Алексей Ильичёв. Праздник проигравших. — М.: Выргород, 2025.


В 2016 году поэт Алексей Ильичёв (1970–1995) стал одним из героев антологии «Уйти. Остаться. Жить». Девять лет спустя его стихотворения и рассказы вышли отдельной книгой с предисловием Ольги Балла и послесловием Полины Барсковой. И Балла, и Барскова единодушно отмечают, что поэтическое «я» Ильичёва не было громким, в его лирике нет «зацикленности на себе, на эмпирических обстоятельствах собственной персоны — так часто свойственной юным людям, а уж юным поэтам особенно». А ведь пытающиеся ворваться в литературу молодые стихотворцы действительно в большинстве случаев начинают с вызова обществу, с эпатирующих требований бросить классиков с парохода современности. Раз за разом они изобретают велосипеды, начинают выпускать свои журналы, подчас делая вид, будто до них ничего не было… Погибший двадцатипятилетним Ильичёв умудрился всего этого избежать. Он говорит простым языком, совершенно без характерного для начинающих авторов желания удивить. Нет у него пере- и сверх-, нет того, что слишком. Вот — о самом главном чувстве: «Мы займем как бы нишу в стене, / Затаясь в этих самых словах. / Просто ты прислонишься ко мне, / И мы будем один, а не два», или об общем состоянии духа: «Вот бы на все обидеться — / Или во все влюбиться». Естественные для каждого мысли, когда чего-то сильно хочется, но сам не можешь понять, чего именно, не можешь разобраться с собой.

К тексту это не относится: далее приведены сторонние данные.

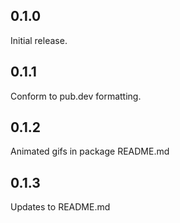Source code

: ## 0.1.0
Initial release.

## 0.1.1
Conform to pub.dev formatting.

## 0.1.2
Animated gifs in package README.md

## 0.1.3
Updates to README.md
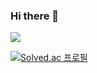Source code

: ### Hi there 👋

<!--
**SSung023/SSung023** is a ✨ _special_ ✨ repository because its `README.md` (this file) appears on your GitHub profile.

Here are some ideas to get you started:

- 🔭 I’m currently working on ...
- 🌱 I’m currently learning ...
- 👯 I’m looking to collaborate on ...
- 🤔 I’m looking for help with ...
- 💬 Ask me about ...
- 📫 How to reach me: ...
- 😄 Pronouns: ...
- ⚡ Fun fact: ...
-->

<img src="https://capsule-render.vercel.app/api?type=waving&color=A9F5D0&fontColor=424242&height=200&section=header&text=HEY's%20Github&fontSize=60" />


<br>

[![Solved.ac
프로필](http://mazassumnida.wtf/api/v2/generate_badge?boj=adrians023)](https://solved.ac/adrians023)
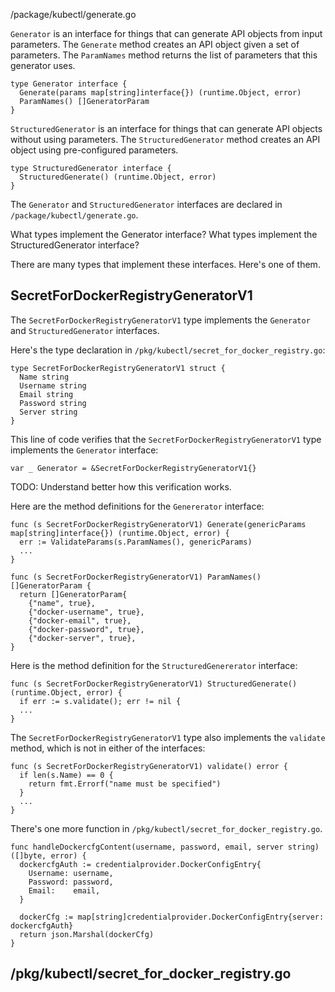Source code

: 
/package/kubectl/generate.go

`Generator` is an interface for things that can generate API
objects from input parameters. The `Generate` method creates
an API object given a set of parameters. The `ParamNames` method
returns the list of parameters that this generator uses.

    type Generator interface {
      Generate(params map[string]interface{}) (runtime.Object, error)
      ParamNames() []GeneratorParam
    }

`StructuredGenerator` is an interface for things that can generate API objects
without using parameters. The `StructuredGenerator` method creates an API
object using pre-configured parameters.

    type StructuredGenerator interface {
      StructuredGenerate() (runtime.Object, error)
    }

The `Generator` and `StructuredGenerator` interfaces are declared
in `/package/kubectl/generate.go`.

What types implement the Generator interface?
What types implement the StructuredGenerator interface?

There are many types that implement these interfaces. Here's
one of them.

## SecretForDockerRegistryGeneratorV1

The `SecretForDockerRegistryGeneratorV1` type implements the
`Generator` and `StructuredGenerator` interfaces.

Here's the type declaration in `/pkg/kubectl/secret_for_docker_registry.go`:

    type SecretForDockerRegistryGeneratorV1 struct {
      Name string
      Username string
      Email string
      Password string
      Server string
    }

This line of code verifies that the `SecretForDockerRegistryGeneratorV1` type
implements the `Generator` interface:

    var _ Generator = &SecretForDockerRegistryGeneratorV1{}

TODO: Understand better how this verification works.

Here are the method definitions for the `Genererator` interface:

    func (s SecretForDockerRegistryGeneratorV1) Generate(genericParams map[string]interface{}) (runtime.Object, error) {
      err := ValidateParams(s.ParamNames(), genericParams)
      ...
    }

    func (s SecretForDockerRegistryGeneratorV1) ParamNames() []GeneratorParam {
      return []GeneratorParam{
        {"name", true},
        {"docker-username", true},
        {"docker-email", true},
        {"docker-password", true},
        {"docker-server", true},
    }

Here is the method definition for the `StructuredGenererator` interface:

    func (s SecretForDockerRegistryGeneratorV1) StructuredGenerate() (runtime.Object, error) {
      if err := s.validate(); err != nil {
      ...
    }

The `SecretForDockerRegistryGeneratorV1` type also implements the `validate` method,
which is not in either of the interfaces:

    func (s SecretForDockerRegistryGeneratorV1) validate() error {
      if len(s.Name) == 0 {
        return fmt.Errorf("name must be specified")
      }
      ...
    }

There's one more function in `/pkg/kubectl/secret_for_docker_registry.go`.

    func handleDockercfgContent(username, password, email, server string) ([]byte, error) {
      dockercfgAuth := credentialprovider.DockerConfigEntry{
        Username: username,
        Password: password,
        Email:    email,
      }

      dockerCfg := map[string]credentialprovider.DockerConfigEntry{server: dockercfgAuth}
      return json.Marshal(dockerCfg)
    }




























## /pkg/kubectl/secret_for_docker_registry.go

Проза поэта, которой книга закрывается, тоже наполнена обыденными размышлениями о том, что иногда тревожит всех. О человеческих границах, в которые мы сами же себя и загоняем. О грустных мыслях, порой навязчиво преследующих каждого. О прошлом и будущем. В бессюжетных рассказах Ильичёва множество риторических вопросов. Так и в нашей жизни: вопросов всегда больше, чем ответов. И тонко чувствующему человеку от постоянных рассуждений никуда не деться. В рассказе 1994 года «Бесконечные тупики» герой обращается к себе: «Хватит все-таки думать. Можно придумать название для болезни — “думатит”, что напоминает о зубах. А о зубах — это печально».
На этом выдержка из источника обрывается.